Pop culture: Kobe Bryant’s return from the ranks of the outcast is redefining the American hero.

The ideal place for Kobe Bryant, when he’s not on court at Staples Center, may be Beverly Hills, specifically Rodeo Drive, which, with its high-end designer boutiques and Baccarat crystal chandeliers may be the closest thing this side of the Hope diamond to compare with the dazzling marquee spectacle that has virtually become Kobe’s trademark.

The scandal of Colorado will never completely go away. The blame for Shaq’s departure from the Lakers is still his to deny. The rep for being a show-boating, ball-hog is justifiable.

But they are simply warts, minor imperfections like those on Redford’s face, that reminds one of human vulnerabilities — something that the marketing of America’s pop culture heroes and superstars has always chosen to ignore, painting instead a one-dimensional image of all light and no shadows on the cult icon of the day.

Almost by sheer will, however, Kobe has forced sports and Madison Avenue to grudgingly grow up and finally begin portraying today’s superstars in a more accurate and perhaps more healthy context.

Bryant’s first endorsement commercial since his fall from grace when he lost all his off-the-court deals — and tens of millions of dollars — except the big one: Nike.

Nike may be he only company in the world bold enough to say to Kobe: People, outside the diehard fans, dislike you. No, they don’t just dislike you, Kobe. They hate you. But you’ve just scored 81 points in a game. You’re the best basketball player in the NBA. All those people who hate you still watch you. So, guess what? No Mickey D’s fluff commercials. We’re going to build a commercial campaign for your new Nike sneaker based on how people can’t stand you.

Nike’s commercial for the Zoom Kobe I debuted last week, which was the reason Bryant found himself at Niketown in Beverly Hills — within a block and a half of Rodeo Drive — near midnight last Friday night.

“Love me or hate me, it's one or the other,” Kobe voice’s says, narrating the commercial showing him shooting free throws, then doing other drills. “Always has been. Hate my game, my swagger. Hate my fadeaway, my hunger. Hate that I'm a veteran. A champion. Hate that. Hate it with all your heart. And hate that I'm loved, for the exact same reasons.”

It was almost impossible to find anyone hating Kobe at Niketown, either among those who packed the store, or among the hordes outside hoping to get inside or at least catch a glimpse of Bryant in a scene straight out of a Hollywood nightspot, replete with bouncers, beautifully dressed women trying to impress and paparazzi hanging on the arrival of whoever was famous.

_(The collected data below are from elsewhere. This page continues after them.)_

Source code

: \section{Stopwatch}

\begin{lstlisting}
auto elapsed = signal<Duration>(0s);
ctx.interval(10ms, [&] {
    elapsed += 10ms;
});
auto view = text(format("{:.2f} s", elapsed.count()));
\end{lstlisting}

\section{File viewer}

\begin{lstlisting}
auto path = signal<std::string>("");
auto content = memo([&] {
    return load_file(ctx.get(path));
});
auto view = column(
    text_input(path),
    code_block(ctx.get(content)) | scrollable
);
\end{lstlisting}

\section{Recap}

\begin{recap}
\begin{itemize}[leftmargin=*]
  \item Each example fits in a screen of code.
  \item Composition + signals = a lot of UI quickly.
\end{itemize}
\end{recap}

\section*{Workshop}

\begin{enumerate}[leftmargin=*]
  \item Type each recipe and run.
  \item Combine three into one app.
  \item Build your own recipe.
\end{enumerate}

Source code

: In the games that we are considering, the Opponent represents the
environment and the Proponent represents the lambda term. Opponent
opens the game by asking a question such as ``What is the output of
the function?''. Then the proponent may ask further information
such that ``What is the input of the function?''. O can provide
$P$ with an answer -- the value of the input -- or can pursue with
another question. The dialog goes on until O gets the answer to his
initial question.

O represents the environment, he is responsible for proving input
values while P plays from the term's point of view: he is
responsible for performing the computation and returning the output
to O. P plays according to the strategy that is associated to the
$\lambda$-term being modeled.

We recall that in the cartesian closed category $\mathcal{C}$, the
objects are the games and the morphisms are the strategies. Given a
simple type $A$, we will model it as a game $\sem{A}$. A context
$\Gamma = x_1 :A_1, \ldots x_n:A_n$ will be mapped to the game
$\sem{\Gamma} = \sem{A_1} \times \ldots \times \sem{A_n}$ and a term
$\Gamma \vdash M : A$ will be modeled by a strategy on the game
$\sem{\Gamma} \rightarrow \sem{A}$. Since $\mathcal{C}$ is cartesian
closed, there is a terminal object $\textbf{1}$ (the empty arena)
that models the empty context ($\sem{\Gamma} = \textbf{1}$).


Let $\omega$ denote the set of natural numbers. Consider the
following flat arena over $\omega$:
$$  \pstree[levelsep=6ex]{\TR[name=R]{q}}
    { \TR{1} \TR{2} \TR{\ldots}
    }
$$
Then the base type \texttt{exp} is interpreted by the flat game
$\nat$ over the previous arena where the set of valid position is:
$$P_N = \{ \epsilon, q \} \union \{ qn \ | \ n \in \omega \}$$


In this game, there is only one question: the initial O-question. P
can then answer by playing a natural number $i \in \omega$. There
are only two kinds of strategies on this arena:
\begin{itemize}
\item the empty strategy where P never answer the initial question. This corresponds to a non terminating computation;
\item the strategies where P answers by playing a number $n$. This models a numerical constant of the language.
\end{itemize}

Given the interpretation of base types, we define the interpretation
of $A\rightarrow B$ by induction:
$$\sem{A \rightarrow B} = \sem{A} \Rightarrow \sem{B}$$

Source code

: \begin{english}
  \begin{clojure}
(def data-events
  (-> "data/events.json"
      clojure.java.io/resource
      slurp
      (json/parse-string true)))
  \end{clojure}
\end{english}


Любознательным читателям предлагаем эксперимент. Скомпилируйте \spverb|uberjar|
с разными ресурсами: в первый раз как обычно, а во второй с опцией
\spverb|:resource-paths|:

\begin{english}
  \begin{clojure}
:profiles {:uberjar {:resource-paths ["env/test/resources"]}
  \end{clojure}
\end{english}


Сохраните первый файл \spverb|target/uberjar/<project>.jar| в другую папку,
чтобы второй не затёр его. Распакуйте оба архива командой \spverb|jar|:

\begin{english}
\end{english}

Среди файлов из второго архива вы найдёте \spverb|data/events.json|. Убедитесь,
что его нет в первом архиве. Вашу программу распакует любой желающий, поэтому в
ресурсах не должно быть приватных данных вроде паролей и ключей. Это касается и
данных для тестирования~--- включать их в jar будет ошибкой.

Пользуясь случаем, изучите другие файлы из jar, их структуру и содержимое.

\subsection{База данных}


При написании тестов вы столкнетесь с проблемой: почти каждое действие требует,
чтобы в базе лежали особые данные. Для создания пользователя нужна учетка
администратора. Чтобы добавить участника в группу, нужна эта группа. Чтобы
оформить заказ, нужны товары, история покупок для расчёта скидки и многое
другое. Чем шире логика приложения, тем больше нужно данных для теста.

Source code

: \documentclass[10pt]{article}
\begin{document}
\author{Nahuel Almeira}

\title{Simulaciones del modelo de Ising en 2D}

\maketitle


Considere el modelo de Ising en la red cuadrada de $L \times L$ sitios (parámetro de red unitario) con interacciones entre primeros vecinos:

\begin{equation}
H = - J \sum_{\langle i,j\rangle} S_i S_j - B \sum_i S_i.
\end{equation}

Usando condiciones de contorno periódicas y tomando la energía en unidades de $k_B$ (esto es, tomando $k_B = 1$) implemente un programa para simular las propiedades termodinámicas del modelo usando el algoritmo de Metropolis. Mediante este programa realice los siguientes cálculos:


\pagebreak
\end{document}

“It's truthful,” Bryant said of the Nike commercial that has been running on the giant videotron screens inside Niketown, just as they did Friday night. “I think it's important to do ads that are not as we know ads are usually done. This one is one that is true to form. It is real, it is honest. We're not selling an image. It's not like we're trying to polish my image or clean it up.”

But then sports, like the country, has always been obsessed with image. When television changed the perception of professional sports, it created the image of the American sports hero reflecting the heartland of America: blond, blue-eyed, cornfield-grown, muscular. And it had the ideal in Mickey Mantle and the sports heroes who followed in his place: From Johnny Unitas and Jerry West to Joe Montana and Larry Byrd.

Even black sports heroes reflected that wholesome image, which was why the smiling Ervin “Magic” Johnson was such an appeal but why the brooding Kareem Abdul Jabbar never was. Even Muhammad Ali had his troubles with Madison Avenue, which may account in part for why Joe Frazier, with his patriotic image, was such a favorite in mainstream America when the two fought.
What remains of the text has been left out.